I motivi di ricorso, da esaminare congiuntamente, sono fondati nei termini di seguito indicati.

Il tema della disciplina fiscale applicabile alle società consortili, con particolare riguardo al tema del “ribaltamento” sulle società consorziate dei costi e ricavi derivanti dalla esecuzione delle commesse, è stato esaminato da questa Corte con la sentenza S.U. n. 12190 del 19.4.2016 che ha stabilito i seguenti principi di diritto: 1) la funzione mutualistica dei Consorzi desumibile dall’art. 2602 c.c., non è ostativa allo svolgimento, da parte della società consortile, di una distinta attività commerciale con scopo di lucro; 2) costituisce questione di merito l’accertamento dei rapporti intercorsi tra società consortile e società consorziata nella assegnazione dei lavori ai singoli consorziati e nella esecuzione delle commesse; 3) nel caso in cui sussista una differenza tra quanto fatturato dal Consorzio al terzo committente e quanto fatturato dalla società consorziata esecutrice dei lavori al Consorzio, è onere della consorziata fornire la prova dettagliata che tale differenza non è ascrivibile ad una quota di ricavi occultati mediante compensazione tra consorzio e consorziata, anzichè essere riaccreditati al consorziato, ma è costituita da costi delle spese di gestione generale ripartiti tra i singoli consorziati ed addebitata ad essi in occasione della commissione dei lavori, oppure da costi di specifici servizi forniti dal consorzio al consorziato, oppure da provvigioni dovute dal consorziato mandante al consorzio mandatario senza rappresentanza; con specifico riguardo all’Iva, a norma del D.P.R. 26 ottobre 1972, n. 633, art. 3, comma 3, ult. periodo e art. 13, comma 2, lett. b), deve esservi piena corrispondenza tra la base imponibile fatturata dal Consorzio al terzo committente e quella fatturata dall’impresa consorziata al Consorzio mandatario, salvo la rilevanza fiscale della eventuale provvigione, qualora il contribuente dimostri che la stessa sia stata formalmente pattuita.
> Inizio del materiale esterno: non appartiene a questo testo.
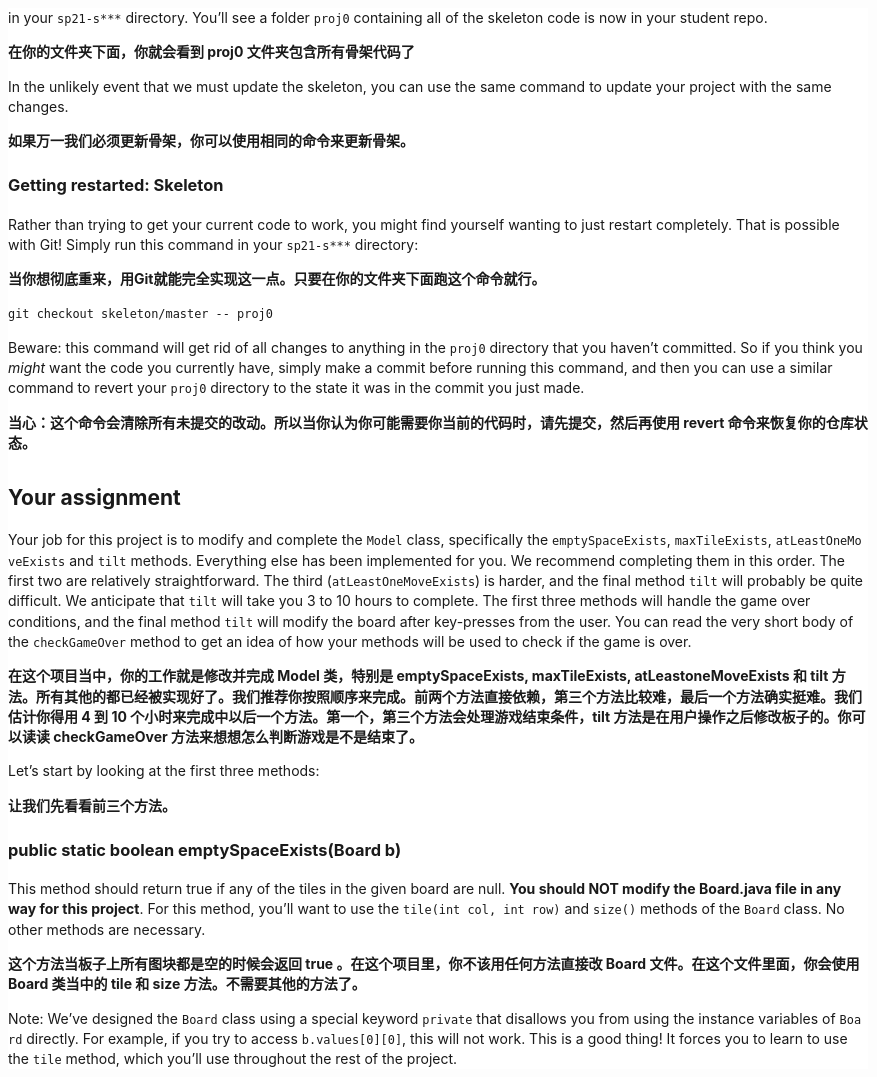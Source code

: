 in your `sp21-s***` directory. You’ll see a folder `proj0` containing all of the skeleton code is now in your student repo.

**在你的文件夹下面，你就会看到 proj0 文件夹包含所有骨架代码了**

In the unlikely event that we must update the skeleton, you can use the same command to update your project with the same changes.

**如果万一我们必须更新骨架，你可以使用相同的命令来更新骨架。**

### Getting restarted: Skeleton

Rather than trying to get your current code to work, you might find yourself wanting to just restart completely. That is possible with Git! Simply run this command in your `sp21-s***` directory:

**当你想彻底重来，用Git就能完全实现这一点。只要在你的文件夹下面跑这个命令就行。**

```auto
git checkout skeleton/master -- proj0
```

Beware: this command will get rid of all changes to anything in the `proj0` directory that you haven’t committed. So if you think you *might* want the code you currently have, simply make a commit before running this command, and then you can use a similar command to revert your `proj0` directory to the state it was in the commit you just made.

**当心：这个命令会清除所有未提交的改动。所以当你认为你可能需要你当前的代码时，请先提交，然后再使用 revert 命令来恢复你的仓库状态。**

## Your assignment

Your job for this project is to modify and complete the `Model` class, specifically the `emptySpaceExists`, `maxTileExists`, `atLeastOneMoveExists` and `tilt` methods. Everything else has been implemented for you. We recommend completing them in this order. The first two are relatively straightforward. The third (`atLeastOneMoveExists`) is harder, and the final method `tilt` will probably be quite difficult. We anticipate that `tilt` will take you 3 to 10 hours to complete. The first three methods will handle the game over conditions, and the final method `tilt` will modify the board after key-presses from the user. You can read the very short body of the `checkGameOver` method to get an idea of how your methods will be used to check if the game is over.

**在这个项目当中，你的工作就是修改并完成 Model 类，特别是 emptySpaceExists, maxTileExists, atLeastoneMoveExists 和 tilt 方法。所有其他的都已经被实现好了。我们推荐你按照顺序来完成。前两个方法直接依赖，第三个方法比较难，最后一个方法确实挺难。我们估计你得用 4 到 10 个小时来完成中以后一个方法。第一个，第三个方法会处理游戏结束条件，tilt 方法是在用户操作之后修改板子的。你可以读读 checkGameOver 方法来想想怎么判断游戏是不是结束了。**

Let’s start by looking at the first three methods:

**让我们先看看前三个方法。**

### public static boolean emptySpaceExists(Board b)

This method should return true if any of the tiles in the given board are null. **You should NOT modify the Board.java file in any way for this project**. For this method, you’ll want to use the `tile(int col, int row)` and `size()` methods of the `Board` class. No other methods are necessary.

**这个方法当板子上所有图块都是空的时候会返回 true 。在这个项目里，你不该用任何方法直接改 Board 文件。在这个文件里面，你会使用Board 类当中的 tile 和 size 方法。不需要其他的方法了。**

Note: We’ve designed the `Board` class using a special keyword `private` that disallows you from using the instance variables of `Board` directly. For example, if you try to access `b.values[0][0]`, this will not work. This is a good thing! It forces you to learn to use the `tile` method, which you’ll use throughout the rest of the project.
La sentenza impugnata ha disatteso tali principi non attribuendo alla società consorziata l’onere di provare la causale della differenza esistente tra imponibile fatturato dal Consorzio al committente e quello fatturato dalla consorziata al Consorzio, dimostrando che non si trattava di ricavi occultati ma di corrispettivi certi (anche nel quantum), riconosciuti al Consorzio a titolo di rimborso pro quota di spese generali, a titolo di riconoscimento di costi per servizi specifici, a titolo di riconoscimento di provvigioni.

Pertanto la sentenza deve essere cassata con rinvio alla Commissione tributaria regionale del Piemonte, in diversa composizione, per nuovo esame della causa; le spese del giudizio di legittimità saranno regolate all’esito del giudizio di rinvio.

PQM

Accoglie il ricorso, cassa la sentenza impugnata e rinvia per nuovo giudizio, anche sulle spese, alla Commissione tributaria regionale del Piemonte in diversa composizione.

Così deciso in Roma, il 28 settembre 2016.